■ Work required
I need all of the entries printed exactly.

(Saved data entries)
________________________________________

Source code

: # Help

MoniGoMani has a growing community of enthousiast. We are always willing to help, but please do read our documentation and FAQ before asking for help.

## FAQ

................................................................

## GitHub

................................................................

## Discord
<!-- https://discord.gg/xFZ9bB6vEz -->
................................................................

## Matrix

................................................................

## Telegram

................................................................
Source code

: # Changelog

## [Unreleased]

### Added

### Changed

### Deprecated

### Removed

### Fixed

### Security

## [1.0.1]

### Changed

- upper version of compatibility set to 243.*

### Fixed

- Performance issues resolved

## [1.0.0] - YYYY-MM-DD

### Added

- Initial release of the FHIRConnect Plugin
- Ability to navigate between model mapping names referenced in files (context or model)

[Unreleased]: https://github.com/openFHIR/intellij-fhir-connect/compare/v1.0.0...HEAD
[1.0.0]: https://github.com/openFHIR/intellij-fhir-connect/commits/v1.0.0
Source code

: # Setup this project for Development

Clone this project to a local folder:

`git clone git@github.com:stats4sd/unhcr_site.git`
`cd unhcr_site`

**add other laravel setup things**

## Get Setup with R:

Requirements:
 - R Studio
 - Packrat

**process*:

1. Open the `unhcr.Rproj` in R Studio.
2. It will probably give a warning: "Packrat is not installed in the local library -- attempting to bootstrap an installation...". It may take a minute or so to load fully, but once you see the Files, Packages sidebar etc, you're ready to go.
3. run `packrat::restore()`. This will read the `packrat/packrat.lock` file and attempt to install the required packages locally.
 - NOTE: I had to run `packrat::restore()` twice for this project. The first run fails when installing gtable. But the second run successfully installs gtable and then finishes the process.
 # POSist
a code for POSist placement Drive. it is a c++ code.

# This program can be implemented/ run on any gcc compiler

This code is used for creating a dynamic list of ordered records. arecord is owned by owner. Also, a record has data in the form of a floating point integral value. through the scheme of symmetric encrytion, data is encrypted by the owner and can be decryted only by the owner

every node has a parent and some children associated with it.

________________________________________

■ Expected answer
Source code

: # Help

MoniGoMani has a growing community of enthousiast. We are always willing to help, but please do read our documentation and FAQ before asking for help.

## FAQ

................................................................

## GitHub

................................................................

## Discord
<!-- https://discord.gg/xFZ9bB6vEz -->
................................................................

## Matrix

................................................................

## Telegram

................................................................
Source code

: # Changelog

## [Unreleased]

### Added

### Changed

### Deprecated

### Removed

### Fixed

### Security

## [1.0.1]

### Changed

- upper version of compatibility set to 243.*

### Fixed

- Performance issues resolved

## [1.0.0] - YYYY-MM-DD

### Added

- Initial release of the FHIRConnect Plugin
- Ability to navigate between model mapping names referenced in files (context or model)

[Unreleased]: https://github.com/openFHIR/intellij-fhir-connect/compare/v1.0.0...HEAD
[1.0.0]: https://github.com/openFHIR/intellij-fhir-connect/commits/v1.0.0
Source code

: # Setup this project for Development

Clone this project to a local folder:

`git clone git@github.com:stats4sd/unhcr_site.git`
`cd unhcr_site`

**add other laravel setup things**

## Get Setup with R:

Requirements:
 - R Studio
 - Packrat

**process*:

1. Open the `unhcr.Rproj` in R Studio.
2. It will probably give a warning: "Packrat is not installed in the local library -- attempting to bootstrap an installation...". It may take a minute or so to load fully, but once you see the Files, Packages sidebar etc, you're ready to go.
3. run `packrat::restore()`. This will read the `packrat/packrat.lock` file and attempt to install the required packages locally.
 - NOTE: I had to run `packrat::restore()` twice for this project. The first run fails when installing gtable. But the second run successfully installs gtable and then finishes the process.
 # POSist
a code for POSist placement Drive. it is a c++ code.

# This program can be implemented/ run on any gcc compiler

This code is used for creating a dynamic list of ordered records. arecord is owned by owner. Also, a record has data in the form of a floating point integral value. through the scheme of symmetric encrytion, data is encrypted by the owner and can be decryted only by the owner

every node has a parent and some children associated with it.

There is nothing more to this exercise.